«What we call passions is not spiritual energy but only friction between the soul and the outside world» (Andrei Tarkovsky, Stalker, 1979)
The boundary between public and private in art, especially in last century, is a very definite question, it is an attractive social interzone[1], although not without risks. We do not intend to emphasize the legal aspect of the matter (this is not the location), but to grasp its phenomenology with its aesthetic and philosophical significance. The relationship between art and landscape, in recent history, critically disregards the intuition of Rosalind Krauss[2] in the cultural debate related to sculpture, now proposed in increasingly massive forms and linked to the surrounding environment: focusing on the Tuscan territory, the case is certainly worth mentioning of the Galleria Continua and its relationship with the city of San Gimignano, as a cultural machine of a private nature that enhances and is enhanced by a public stage that moves in synergy for an economic and social impact on the territory.

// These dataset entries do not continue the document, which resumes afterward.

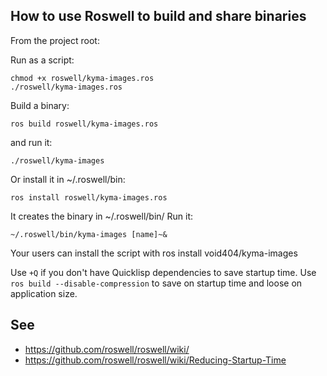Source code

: 
## How to use Roswell to build and share binaries

From the project root:

Run as a script:

    chmod +x roswell/kyma-images.ros
    ./roswell/kyma-images.ros

Build a binary:

    ros build roswell/kyma-images.ros

and run it:

    ./roswell/kyma-images

Or install it in ~/.roswell/bin:

    ros install roswell/kyma-images.ros

It creates the binary in ~/.roswell/bin/
Run it:

    ~/.roswell/bin/kyma-images [name]~&

Your users can install the script with ros install void404/kyma-images

Use `+Q` if you don't have Quicklisp dependencies to save startup time.
Use `ros build --disable-compression` to save on startup time and loose on application size.


## See

- https://github.com/roswell/roswell/wiki/
- https://github.com/roswell/roswell/wiki/Reducing-Startup-Time
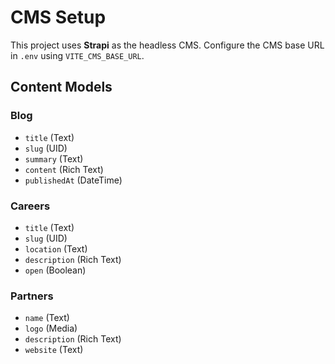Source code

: # CMS Setup

This project uses **Strapi** as the headless CMS. Configure the CMS base URL in `.env` using `VITE_CMS_BASE_URL`.

## Content Models

### Blog
- `title` (Text)
- `slug` (UID)
- `summary` (Text)
- `content` (Rich Text)
- `publishedAt` (DateTime)

### Careers
- `title` (Text)
- `slug` (UID)
- `location` (Text)
- `description` (Rich Text)
- `open` (Boolean)

### Partners
- `name` (Text)
- `logo` (Media)
- `description` (Rich Text)
- `website` (Text)
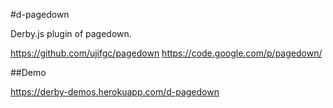 #d-pagedown

Derby.js plugin of pagedown.

https://github.com/ujifgc/pagedown
https://code.google.com/p/pagedown/

##Demo

https://derby-demos.herokuapp.com/d-pagedown
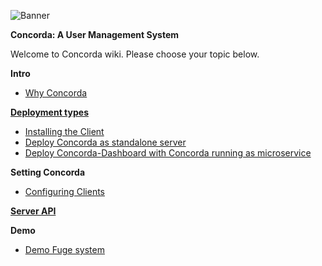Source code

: ![Banner][]

**Concorda: A User Management System**

Welcome to Concorda wiki. Please choose your topic below.

**Intro**

 - [Why Concorda](./doc/why-concorda.md)

**[Deployment types](./doc/deployment-types.md)**

 - [Installing the Client](./doc/install-client.md)
 - [Deploy Concorda as standalone server](./doc/install-monolith.md)
 - [Deploy Concorda-Dashboard with Concorda running as microservice](./doc/install-concorda-microservice.md)

**Setting Concorda**

 - [Configuring Clients](./doc/configuring-clients.md)

**[Server API](./doc/server-api.md)**

**Demo**

 - [Demo Fuge system](./doc/demo-fuge.md)


[Banner]: https://raw.githubusercontent.com/concorda/concorda-dashboard/master/public/client/assets/img/logo-concorda-banner.png
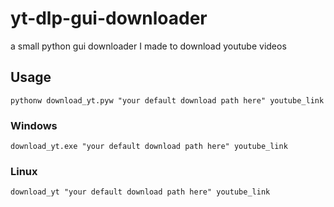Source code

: # yt-dlp-gui-downloader
a small python gui downloader I made to download youtube videos

## Usage
`pythonw download_yt.pyw "your default download path here" youtube_link`
### Windows
`download_yt.exe "your default download path here" youtube_link`
### Linux
`download_yt "your default download path here" youtube_link`
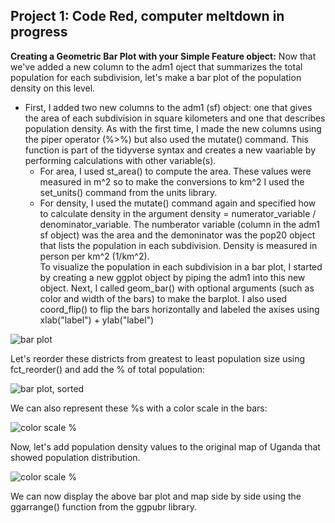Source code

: ## Project 1: Code Red, computer meltdown in progress

**Creating a Geometric Bar Plot with your Simple Feature object:**
Now that we've added a new column to the adm1 oject that summarizes the total population for each subdivision, let's make a bar plot of the population density on this level.<br/>
- First, I added two new columns to the adm1 (sf) object: one that gives the area of each subdivision in square kilometers and one that describes population density. As with the first time, I made the new columns using the piper operator (%>%) but also used the mutate() command. This function is part of the tidyverse syntax and creates a new vaariable by performing calculations with other variable(s).<br/>
  - For area, I used st_area() to compute the area. These values were measured in m^2 so to make the conversions to km^2 I used the set_units() command from the units library.<br/>
  - For density, I used the mutate() command again and specified how to calculate density in the argument density = numerator_variable / denominator_variable. The numberator variable (column in the adm1 sf object) was the area and the demoninator was the pop20 object that lists the population in each subdivision. Density is measured in person per km^2 (1/km^2).<br/>
To visualize the population in each subdivision in a bar plot, I started by creating a new ggplot object by piping the adm1 into this new object. Next, I called geom_bar() with optional arguments (such as color and width of the bars) to make the barplot. I also used coord_flip() to flip the bars horizontally and labeled the axises using xlab("label") + ylab("label")<br/>

![bar plot](https://aeraposo.github.io/Data-440-Raposo/bar_plt_1.png)<br/>

Let's reorder these districts from greatest to least population size using fct_reorder() and add the % of total population:<br/>

![bar plot, sorted](https://aeraposo.github.io/Data-440-Raposo/bar_plt_1_sorted_and_labeled.png)<br/>

We can also represent these %s with a color scale in the bars:<br/>

![color scale %](https://aeraposo.github.io/Data-440-Raposo/colorful_%_plt.png)<br/>

Now, let's add population density values to the original map of Uganda that showed population distribution.<br/>

![color scale %](https://aeraposo.github.io/Data-440-Raposo/density_map.png)<br/>

We can now display the above bar plot and map side by side using the ggarrange() function from the ggpubr library.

Relevant are the areas related to outdoor locations, given the homogeneity of the landscape of the region, typo by the Grand Ducal organization, since it is from these situations that we can deduce the formal subtlety between an institutional context and a reserved promotion, with a decisive pride for this. the latter often having to rely on autonomous resources. The Poggio Tempesta project conceived by C.F. Contemporary Fire and curated by Caterina Fondelli in the estate in the locality, of Poggio Tempesti (near Florence), with a lot of sponsorship should therefore be read along the lines of an independent production. The launch of the project, scheduled until 24 July 2022, stages a collective of young artists, Oliviero Fiorenzi, Nicola Ghirardelli, IPER-collettivo and Francesco Pacelli. The domestic ease has certainly rewarded an expressive and interpretative freedom of the context, however the opportunity for a dialectical integration of the individual works, which isolate themselves and do not correspond to each other, has been missed. Nonetheless, good curatorial behavior and pertinent artistic choices are evident, quite random, indeed, tested for an environmental effect: on the aesthetic reasons, it is worth discussing the individual artists, to broaden the cognitive spectrum and articulate the contents.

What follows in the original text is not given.